I wondered what home may mean and what different routes one might take to get there.
Independent publisher Giramondo, has recently released two books in their “Shorts” collection, one titled “João”, a collection of sixty-four sonnets by John Mateer, the other a short novella, “Saudade”, by Suneeta Peres da Costa an Australian born author to parents of Goan origin.
This short work consists of eleven single paragraph chapters, runs to 114 pages, and is a coming-of-age story set in Angola, a colony about to move from Portuguese rule to independence. The cultural hybridity that I recently discussed with Asian-Australian poet Adam Aitken really comes to the fore in this novella with the protagonist narrator and her family being Goan immigrants in Angola.

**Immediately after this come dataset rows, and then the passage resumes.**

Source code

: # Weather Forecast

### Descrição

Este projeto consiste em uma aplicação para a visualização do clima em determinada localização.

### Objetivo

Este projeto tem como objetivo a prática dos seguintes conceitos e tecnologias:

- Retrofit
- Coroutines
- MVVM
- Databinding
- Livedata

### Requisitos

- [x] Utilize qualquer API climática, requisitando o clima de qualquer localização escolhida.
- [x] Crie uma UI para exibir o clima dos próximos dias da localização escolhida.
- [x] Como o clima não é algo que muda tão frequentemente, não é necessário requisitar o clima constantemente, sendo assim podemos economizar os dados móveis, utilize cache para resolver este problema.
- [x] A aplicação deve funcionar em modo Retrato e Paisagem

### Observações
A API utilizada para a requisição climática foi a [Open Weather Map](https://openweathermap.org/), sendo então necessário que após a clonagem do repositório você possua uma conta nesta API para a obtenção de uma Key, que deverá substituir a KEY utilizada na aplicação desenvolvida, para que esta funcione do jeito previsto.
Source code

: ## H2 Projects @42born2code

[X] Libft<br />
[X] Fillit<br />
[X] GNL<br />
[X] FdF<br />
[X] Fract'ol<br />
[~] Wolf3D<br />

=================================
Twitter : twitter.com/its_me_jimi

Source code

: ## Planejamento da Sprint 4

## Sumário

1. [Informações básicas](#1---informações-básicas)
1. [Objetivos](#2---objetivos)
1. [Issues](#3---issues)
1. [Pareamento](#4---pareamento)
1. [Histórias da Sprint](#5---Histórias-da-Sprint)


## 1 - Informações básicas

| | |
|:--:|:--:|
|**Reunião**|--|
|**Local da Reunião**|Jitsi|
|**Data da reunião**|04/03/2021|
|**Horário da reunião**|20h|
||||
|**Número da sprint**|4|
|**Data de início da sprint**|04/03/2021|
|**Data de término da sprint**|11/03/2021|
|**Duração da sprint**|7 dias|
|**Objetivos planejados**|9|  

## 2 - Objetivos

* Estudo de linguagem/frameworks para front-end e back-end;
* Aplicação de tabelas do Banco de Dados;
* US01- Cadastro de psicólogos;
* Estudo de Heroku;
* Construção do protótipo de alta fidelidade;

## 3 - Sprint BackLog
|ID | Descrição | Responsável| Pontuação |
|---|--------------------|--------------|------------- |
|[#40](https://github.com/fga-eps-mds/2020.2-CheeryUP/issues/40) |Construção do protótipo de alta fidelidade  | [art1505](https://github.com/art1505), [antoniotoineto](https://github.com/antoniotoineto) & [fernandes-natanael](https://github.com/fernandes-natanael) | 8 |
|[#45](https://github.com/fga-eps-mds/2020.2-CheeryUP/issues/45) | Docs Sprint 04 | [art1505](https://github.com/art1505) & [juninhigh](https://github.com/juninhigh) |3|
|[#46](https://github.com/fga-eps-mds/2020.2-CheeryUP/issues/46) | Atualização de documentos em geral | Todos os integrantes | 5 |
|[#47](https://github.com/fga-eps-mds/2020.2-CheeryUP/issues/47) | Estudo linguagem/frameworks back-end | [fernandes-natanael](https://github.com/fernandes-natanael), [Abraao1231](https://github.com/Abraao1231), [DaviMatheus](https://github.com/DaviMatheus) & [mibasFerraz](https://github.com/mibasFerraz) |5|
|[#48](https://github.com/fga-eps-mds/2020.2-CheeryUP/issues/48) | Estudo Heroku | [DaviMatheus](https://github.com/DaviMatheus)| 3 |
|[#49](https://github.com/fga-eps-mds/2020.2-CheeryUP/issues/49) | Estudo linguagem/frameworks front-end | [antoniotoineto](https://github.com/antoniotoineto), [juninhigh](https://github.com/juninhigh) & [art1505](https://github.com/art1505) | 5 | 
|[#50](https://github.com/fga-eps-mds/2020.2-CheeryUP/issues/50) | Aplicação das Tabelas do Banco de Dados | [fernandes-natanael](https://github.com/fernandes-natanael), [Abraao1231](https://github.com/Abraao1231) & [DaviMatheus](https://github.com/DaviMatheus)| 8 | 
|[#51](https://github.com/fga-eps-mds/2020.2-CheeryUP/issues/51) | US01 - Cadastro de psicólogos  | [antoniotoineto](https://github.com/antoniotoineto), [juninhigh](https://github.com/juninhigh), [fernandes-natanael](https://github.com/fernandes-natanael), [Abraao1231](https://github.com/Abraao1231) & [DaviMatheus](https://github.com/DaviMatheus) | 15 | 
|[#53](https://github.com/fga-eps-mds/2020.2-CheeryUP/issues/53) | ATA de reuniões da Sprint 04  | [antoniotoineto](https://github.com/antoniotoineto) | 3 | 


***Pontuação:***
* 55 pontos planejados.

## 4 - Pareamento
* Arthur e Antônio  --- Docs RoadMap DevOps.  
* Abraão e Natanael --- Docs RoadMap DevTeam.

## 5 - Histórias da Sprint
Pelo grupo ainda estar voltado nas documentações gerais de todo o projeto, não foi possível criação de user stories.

They had fled Goa, India, after the Indian “liberation” of the state from Portugal in December 1961. From one Portuguese colony that had been “liberated” to another which is now undergoing a similar fate.

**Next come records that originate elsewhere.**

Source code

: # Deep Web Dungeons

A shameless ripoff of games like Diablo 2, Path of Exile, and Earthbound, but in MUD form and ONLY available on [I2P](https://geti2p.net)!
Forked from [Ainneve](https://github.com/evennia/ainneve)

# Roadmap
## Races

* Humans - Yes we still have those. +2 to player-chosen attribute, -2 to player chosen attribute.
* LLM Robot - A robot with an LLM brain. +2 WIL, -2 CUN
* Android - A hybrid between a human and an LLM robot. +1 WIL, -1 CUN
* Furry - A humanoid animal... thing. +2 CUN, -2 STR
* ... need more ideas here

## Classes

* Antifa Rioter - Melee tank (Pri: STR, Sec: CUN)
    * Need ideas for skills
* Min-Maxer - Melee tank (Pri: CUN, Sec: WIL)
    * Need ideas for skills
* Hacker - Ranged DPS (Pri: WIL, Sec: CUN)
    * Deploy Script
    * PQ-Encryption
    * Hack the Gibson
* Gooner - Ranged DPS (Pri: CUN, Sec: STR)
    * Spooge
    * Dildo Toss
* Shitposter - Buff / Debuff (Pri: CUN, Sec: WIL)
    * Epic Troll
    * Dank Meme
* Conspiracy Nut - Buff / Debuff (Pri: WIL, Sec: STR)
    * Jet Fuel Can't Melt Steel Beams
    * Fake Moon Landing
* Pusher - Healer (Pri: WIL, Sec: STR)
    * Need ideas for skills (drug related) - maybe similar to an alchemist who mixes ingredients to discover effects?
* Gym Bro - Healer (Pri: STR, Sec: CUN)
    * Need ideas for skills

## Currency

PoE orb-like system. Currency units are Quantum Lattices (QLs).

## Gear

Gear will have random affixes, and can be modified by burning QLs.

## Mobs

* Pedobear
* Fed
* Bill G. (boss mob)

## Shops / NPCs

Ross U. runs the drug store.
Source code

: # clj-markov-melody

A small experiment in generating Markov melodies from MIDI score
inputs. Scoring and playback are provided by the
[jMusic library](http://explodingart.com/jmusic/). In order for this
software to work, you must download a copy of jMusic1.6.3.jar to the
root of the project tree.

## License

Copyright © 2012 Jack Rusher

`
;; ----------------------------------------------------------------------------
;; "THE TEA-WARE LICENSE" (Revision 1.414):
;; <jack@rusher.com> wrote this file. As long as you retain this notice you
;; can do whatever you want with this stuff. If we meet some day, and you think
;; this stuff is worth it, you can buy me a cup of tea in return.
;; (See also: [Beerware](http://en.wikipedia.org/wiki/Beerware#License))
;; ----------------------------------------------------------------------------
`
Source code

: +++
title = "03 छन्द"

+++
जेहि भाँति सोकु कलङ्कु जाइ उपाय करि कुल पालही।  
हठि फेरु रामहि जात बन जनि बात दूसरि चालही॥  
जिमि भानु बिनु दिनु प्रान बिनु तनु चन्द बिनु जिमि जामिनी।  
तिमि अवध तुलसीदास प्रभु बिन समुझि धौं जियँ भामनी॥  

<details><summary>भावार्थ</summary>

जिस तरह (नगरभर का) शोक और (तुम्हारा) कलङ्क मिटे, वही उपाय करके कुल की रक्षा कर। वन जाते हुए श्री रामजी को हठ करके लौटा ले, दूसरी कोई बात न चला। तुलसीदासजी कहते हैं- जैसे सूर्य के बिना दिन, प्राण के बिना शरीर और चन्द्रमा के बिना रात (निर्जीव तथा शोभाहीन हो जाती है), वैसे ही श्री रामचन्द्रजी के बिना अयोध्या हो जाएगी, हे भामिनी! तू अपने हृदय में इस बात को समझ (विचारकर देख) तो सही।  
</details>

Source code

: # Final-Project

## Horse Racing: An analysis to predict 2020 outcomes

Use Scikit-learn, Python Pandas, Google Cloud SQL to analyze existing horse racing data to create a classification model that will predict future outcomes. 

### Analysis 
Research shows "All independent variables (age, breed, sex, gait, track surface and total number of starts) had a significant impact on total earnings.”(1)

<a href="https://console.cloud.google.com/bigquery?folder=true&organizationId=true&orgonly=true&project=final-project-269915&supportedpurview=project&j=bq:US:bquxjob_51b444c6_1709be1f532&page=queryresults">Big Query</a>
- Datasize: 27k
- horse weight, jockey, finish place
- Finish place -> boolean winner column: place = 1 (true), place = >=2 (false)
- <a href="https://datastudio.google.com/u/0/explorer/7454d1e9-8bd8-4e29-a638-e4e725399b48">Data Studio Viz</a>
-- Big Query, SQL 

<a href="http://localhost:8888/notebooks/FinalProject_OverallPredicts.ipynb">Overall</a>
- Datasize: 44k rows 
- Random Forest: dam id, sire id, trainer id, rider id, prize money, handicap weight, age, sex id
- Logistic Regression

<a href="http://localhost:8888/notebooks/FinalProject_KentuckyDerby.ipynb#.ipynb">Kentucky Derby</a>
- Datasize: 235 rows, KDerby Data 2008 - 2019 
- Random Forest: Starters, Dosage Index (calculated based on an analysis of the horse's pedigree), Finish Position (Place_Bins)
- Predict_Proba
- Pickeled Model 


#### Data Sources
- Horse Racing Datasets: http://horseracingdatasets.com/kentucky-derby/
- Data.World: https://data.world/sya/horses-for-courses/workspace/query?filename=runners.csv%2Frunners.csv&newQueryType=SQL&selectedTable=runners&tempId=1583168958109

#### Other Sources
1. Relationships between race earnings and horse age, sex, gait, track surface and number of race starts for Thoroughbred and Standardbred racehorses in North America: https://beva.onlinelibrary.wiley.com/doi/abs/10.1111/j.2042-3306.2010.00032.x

Written in the first person, the book opens with childhood memories of a young girl and the simplicity of simply observing her mother, however there is a juxtaposition of fear, with the image of the dead walking backwards shimmering on the periphery. She is safe in her mother’s presence, but as a reader you know that fear and danger is always lurking in the shadows.
Told through the innocent eyes of a child the unsettling nature of being an exile in a land where you may soon be exiled is a wonderful balance of innocence and vulnerability.

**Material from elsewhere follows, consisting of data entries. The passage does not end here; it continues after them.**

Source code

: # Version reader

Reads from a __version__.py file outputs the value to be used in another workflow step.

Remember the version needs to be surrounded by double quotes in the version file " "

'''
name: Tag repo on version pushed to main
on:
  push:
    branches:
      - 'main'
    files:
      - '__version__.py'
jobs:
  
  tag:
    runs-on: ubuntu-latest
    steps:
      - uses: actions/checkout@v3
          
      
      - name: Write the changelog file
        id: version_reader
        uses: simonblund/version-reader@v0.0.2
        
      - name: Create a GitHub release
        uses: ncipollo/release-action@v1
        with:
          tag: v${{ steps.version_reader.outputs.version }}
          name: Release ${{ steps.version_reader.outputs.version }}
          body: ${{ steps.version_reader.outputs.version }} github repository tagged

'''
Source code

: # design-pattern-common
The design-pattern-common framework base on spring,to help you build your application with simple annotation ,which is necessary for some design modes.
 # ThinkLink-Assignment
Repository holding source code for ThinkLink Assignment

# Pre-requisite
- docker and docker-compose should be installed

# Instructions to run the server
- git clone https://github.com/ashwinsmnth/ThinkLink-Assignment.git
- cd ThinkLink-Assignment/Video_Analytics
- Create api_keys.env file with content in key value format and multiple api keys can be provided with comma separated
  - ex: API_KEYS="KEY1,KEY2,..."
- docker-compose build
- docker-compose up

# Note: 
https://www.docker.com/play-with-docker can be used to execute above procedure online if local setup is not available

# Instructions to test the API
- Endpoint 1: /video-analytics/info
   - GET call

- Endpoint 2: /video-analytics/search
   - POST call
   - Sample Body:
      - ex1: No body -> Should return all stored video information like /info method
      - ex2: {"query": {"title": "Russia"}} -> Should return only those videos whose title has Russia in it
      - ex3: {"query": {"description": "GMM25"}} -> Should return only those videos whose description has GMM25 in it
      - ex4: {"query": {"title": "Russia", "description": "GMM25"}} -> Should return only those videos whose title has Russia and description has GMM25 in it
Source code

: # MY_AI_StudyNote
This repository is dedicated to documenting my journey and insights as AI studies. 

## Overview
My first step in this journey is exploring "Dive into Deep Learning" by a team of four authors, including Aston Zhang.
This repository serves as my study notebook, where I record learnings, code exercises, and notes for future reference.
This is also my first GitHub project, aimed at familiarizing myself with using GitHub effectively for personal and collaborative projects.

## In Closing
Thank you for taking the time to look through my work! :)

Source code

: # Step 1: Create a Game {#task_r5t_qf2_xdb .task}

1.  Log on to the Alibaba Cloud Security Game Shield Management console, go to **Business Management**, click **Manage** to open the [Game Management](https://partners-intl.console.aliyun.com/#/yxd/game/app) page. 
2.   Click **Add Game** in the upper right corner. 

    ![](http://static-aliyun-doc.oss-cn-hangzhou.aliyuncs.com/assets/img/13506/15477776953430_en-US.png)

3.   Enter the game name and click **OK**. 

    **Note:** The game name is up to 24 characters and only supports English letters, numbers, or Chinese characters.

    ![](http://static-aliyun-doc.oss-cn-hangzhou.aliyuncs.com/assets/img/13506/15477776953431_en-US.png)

I could hear them talking in lowered voices in Kimbundu. Ifigênia had been told to speak Portuguese in my company but she often forgot and spoke Kimbundu anyway. Though I could understand only a smattering, I found Kimbundu, with its spirited rhythms, beautiful. And if it did not occur to me that they may have been talking about me, this was less because of humility than beacause it has not yet dawned on me that Kimbundu might be the language, as I might be the source, of some of their plaints and grievances. When this became evident I might find Kimbundu a cacophony, at the first sound of which I would reach for pliable beeswax to stop up my ears! (pp 15-16)
Our narrator when young refuses to speak, but occasionally sings, and the awkwardness of being a single child, adoring of her mother, is beautifully presented through personal recollections and simply crisp language.
When the soldier had gone, her mother struck Inês across the face. Susana looked away ashamed and so did some others nearby, yet no one protested against this act of cruelty and little Inês herself seemed well acquainted with it; she only folded up her legs, rocked and murmured quietly to herself. I turned over the insight – those who hurt you may be the same who otherwise claimed to protect your interests and care for you – (pp 59-60)
A tale that has elements of domestic violence, fear, infidelity, but these are matter of fact events, part of our narrator’s make-up. It is the mother-daughter relationship that is more forefront here, even in the quote above it is not the shock of a domestically violent situation that comes home to roost with our young girl narrator but more the realisation that those who love you may also hurt you.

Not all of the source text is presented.